WHAT IS EXPECTED
The full set of entries is to be printed exactly, with pictures excluded.
——————————
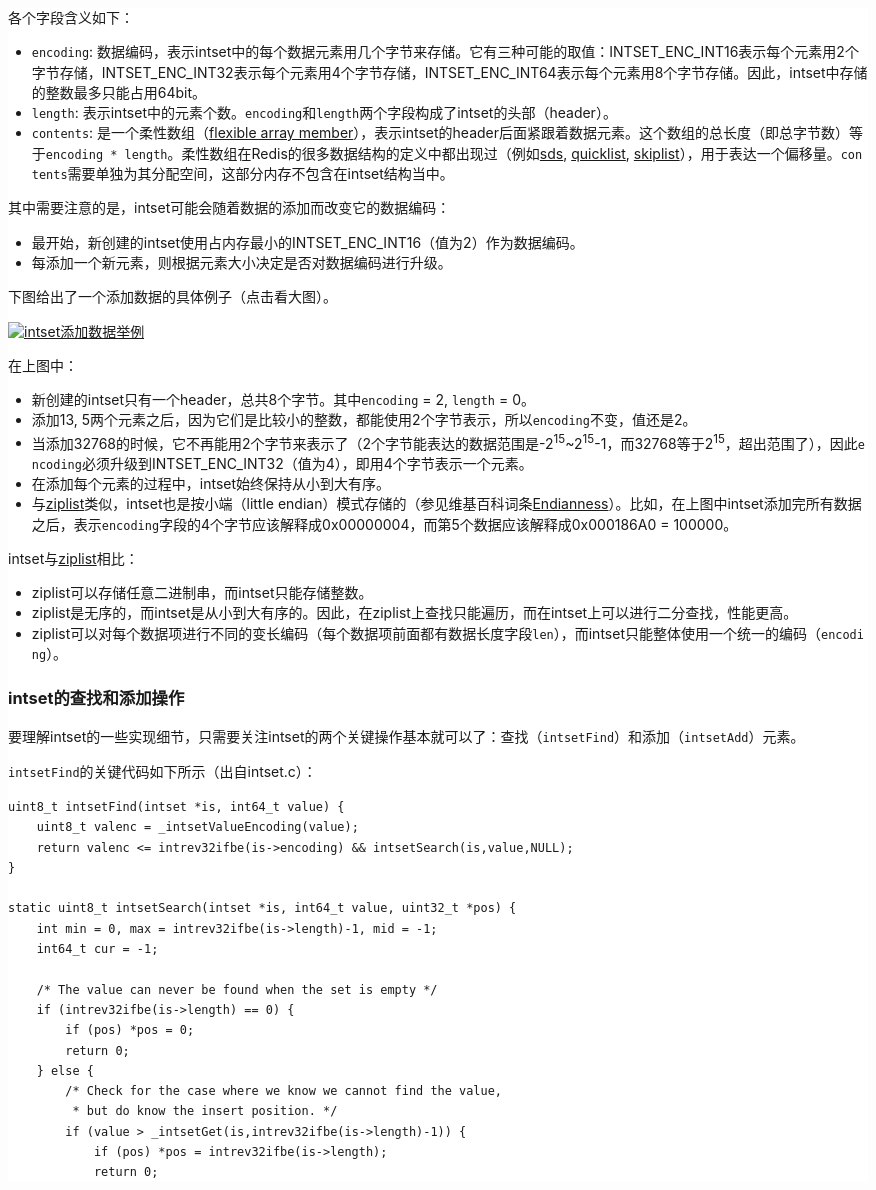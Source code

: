 



各个字段含义如下：

*   `encoding`: 数据编码，表示intset中的每个数据元素用几个字节来存储。它有三种可能的取值：INTSET_ENC_INT16表示每个元素用2个字节存储，INTSET_ENC_INT32表示每个元素用4个字节存储，INTSET_ENC_INT64表示每个元素用8个字节存储。因此，intset中存储的整数最多只能占用64bit。
*   `length`: 表示intset中的元素个数。`encoding`和`length`两个字段构成了intset的头部（header）。
*   `contents`: 是一个柔性数组（[flexible array member](https://en.wikipedia.org/wiki/Flexible_array_member)），表示intset的header后面紧跟着数据元素。这个数组的总长度（即总字节数）等于`encoding * length`。柔性数组在Redis的很多数据结构的定义中都出现过（例如[sds](http://zhangtielei.com/posts/blog-redis-sds.html), [quicklist](http://zhangtielei.com/posts/blog-redis-quicklist.html), [skiplist](http://zhangtielei.com/posts/blog-redis-skiplist.html)），用于表达一个偏移量。`contents`需要单独为其分配空间，这部分内存不包含在intset结构当中。

其中需要注意的是，intset可能会随着数据的添加而改变它的数据编码：

*   最开始，新创建的intset使用占内存最小的INTSET_ENC_INT16（值为2）作为数据编码。
*   每添加一个新元素，则根据元素大小决定是否对数据编码进行升级。

下图给出了一个添加数据的具体例子（点击看大图）。

[![intset添加数据举例](http://zhangtielei.com/assets/photos_redis/intset/redis_intset_add_example.png)](http://zhangtielei.com/assets/photos_redis/intset/redis_intset_add_example.png)

在上图中：

*   新创建的intset只有一个header，总共8个字节。其中`encoding` = 2, `length` = 0。
*   添加13, 5两个元素之后，因为它们是比较小的整数，都能使用2个字节表示，所以`encoding`不变，值还是2。
*   当添加32768的时候，它不再能用2个字节来表示了（2个字节能表达的数据范围是-2<sup>15</sup>~2<sup>15</sup>-1，而32768等于2<sup>15</sup>，超出范围了），因此`encoding`必须升级到INTSET_ENC_INT32（值为4），即用4个字节表示一个元素。
*   在添加每个元素的过程中，intset始终保持从小到大有序。
*   与[ziplist](http://zhangtielei.com/posts/blog-redis-ziplist.html)类似，intset也是按小端（little endian）模式存储的（参见维基百科词条[Endianness](https://en.wikipedia.org/wiki/Endianness)）。比如，在上图中intset添加完所有数据之后，表示`encoding`字段的4个字节应该解释成0x00000004，而第5个数据应该解释成0x000186A0 = 100000。

intset与[ziplist](http://zhangtielei.com/posts/blog-redis-ziplist.html)相比：

*   ziplist可以存储任意二进制串，而intset只能存储整数。
*   ziplist是无序的，而intset是从小到大有序的。因此，在ziplist上查找只能遍历，而在intset上可以进行二分查找，性能更高。
*   ziplist可以对每个数据项进行不同的变长编码（每个数据项前面都有数据长度字段`len`），而intset只能整体使用一个统一的编码（`encoding`）。

### intset的查找和添加操作

要理解intset的一些实现细节，只需要关注intset的两个关键操作基本就可以了：查找（`intsetFind`）和添加（`intsetAdd`）元素。

`intsetFind`的关键代码如下所示（出自intset.c）：





```
uint8_t intsetFind(intset *is, int64_t value) {
    uint8_t valenc = _intsetValueEncoding(value);
    return valenc <= intrev32ifbe(is->encoding) && intsetSearch(is,value,NULL);
}

static uint8_t intsetSearch(intset *is, int64_t value, uint32_t *pos) {
    int min = 0, max = intrev32ifbe(is->length)-1, mid = -1;
    int64_t cur = -1;

    /* The value can never be found when the set is empty */
    if (intrev32ifbe(is->length) == 0) {
        if (pos) *pos = 0;
        return 0;
    } else {
        /* Check for the case where we know we cannot find the value,
         * but do know the insert position. */
        if (value > _intsetGet(is,intrev32ifbe(is->length)-1)) {
            if (pos) *pos = intrev32ifbe(is->length);
            return 0;
```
——————————
WRITTEN REPLY
Source code

: 



各个字段含义如下：

*   `encoding`: 数据编码，表示intset中的每个数据元素用几个字节来存储。它有三种可能的取值：INTSET_ENC_INT16表示每个元素用2个字节存储，INTSET_ENC_INT32表示每个元素用4个字节存储，INTSET_ENC_INT64表示每个元素用8个字节存储。因此，intset中存储的整数最多只能占用64bit。
*   `length`: 表示intset中的元素个数。`encoding`和`length`两个字段构成了intset的头部（header）。
*   `contents`: 是一个柔性数组（[flexible array member](https://en.wikipedia.org/wiki/Flexible_array_member)），表示intset的header后面紧跟着数据元素。这个数组的总长度（即总字节数）等于`encoding * length`。柔性数组在Redis的很多数据结构的定义中都出现过（例如[sds](http://zhangtielei.com/posts/blog-redis-sds.html), [quicklist](http://zhangtielei.com/posts/blog-redis-quicklist.html), [skiplist](http://zhangtielei.com/posts/blog-redis-skiplist.html)），用于表达一个偏移量。`contents`需要单独为其分配空间，这部分内存不包含在intset结构当中。

其中需要注意的是，intset可能会随着数据的添加而改变它的数据编码：

*   最开始，新创建的intset使用占内存最小的INTSET_ENC_INT16（值为2）作为数据编码。
*   每添加一个新元素，则根据元素大小决定是否对数据编码进行升级。

下图给出了一个添加数据的具体例子（点击看大图）。

[![intset添加数据举例](http://zhangtielei.com/assets/photos_redis/intset/redis_intset_add_example.png)](http://zhangtielei.com/assets/photos_redis/intset/redis_intset_add_example.png)

在上图中：

*   新创建的intset只有一个header，总共8个字节。其中`encoding` = 2, `length` = 0。
*   添加13, 5两个元素之后，因为它们是比较小的整数，都能使用2个字节表示，所以`encoding`不变，值还是2。
*   当添加32768的时候，它不再能用2个字节来表示了（2个字节能表达的数据范围是-2<sup>15</sup>~2<sup>15</sup>-1，而32768等于2<sup>15</sup>，超出范围了），因此`encoding`必须升级到INTSET_ENC_INT32（值为4），即用4个字节表示一个元素。
*   在添加每个元素的过程中，intset始终保持从小到大有序。
*   与[ziplist](http://zhangtielei.com/posts/blog-redis-ziplist.html)类似，intset也是按小端（little endian）模式存储的（参见维基百科词条[Endianness](https://en.wikipedia.org/wiki/Endianness)）。比如，在上图中intset添加完所有数据之后，表示`encoding`字段的4个字节应该解释成0x00000004，而第5个数据应该解释成0x000186A0 = 100000。

intset与[ziplist](http://zhangtielei.com/posts/blog-redis-ziplist.html)相比：

*   ziplist可以存储任意二进制串，而intset只能存储整数。
*   ziplist是无序的，而intset是从小到大有序的。因此，在ziplist上查找只能遍历，而在intset上可以进行二分查找，性能更高。
*   ziplist可以对每个数据项进行不同的变长编码（每个数据项前面都有数据长度字段`len`），而intset只能整体使用一个统一的编码（`encoding`）。

### intset的查找和添加操作

要理解intset的一些实现细节，只需要关注intset的两个关键操作基本就可以了：查找（`intsetFind`）和添加（`intsetAdd`）元素。

`intsetFind`的关键代码如下所示（出自intset.c）：





```
uint8_t intsetFind(intset *is, int64_t value) {
    uint8_t valenc = _intsetValueEncoding(value);
    return valenc <= intrev32ifbe(is->encoding) && intsetSearch(is,value,NULL);
}

static uint8_t intsetSearch(intset *is, int64_t value, uint32_t *pos) {
    int min = 0, max = intrev32ifbe(is->length)-1, mid = -1;
    int64_t cur = -1;

    /* The value can never be found when the set is empty */
    if (intrev32ifbe(is->length) == 0) {
        if (pos) *pos = 0;
        return 0;
    } else {
        /* Check for the case where we know we cannot find the value,
         * but do know the insert position. */
        if (value > _intsetGet(is,intrev32ifbe(is->length)-1)) {
            if (pos) *pos = intrev32ifbe(is->length);
            return 0;
```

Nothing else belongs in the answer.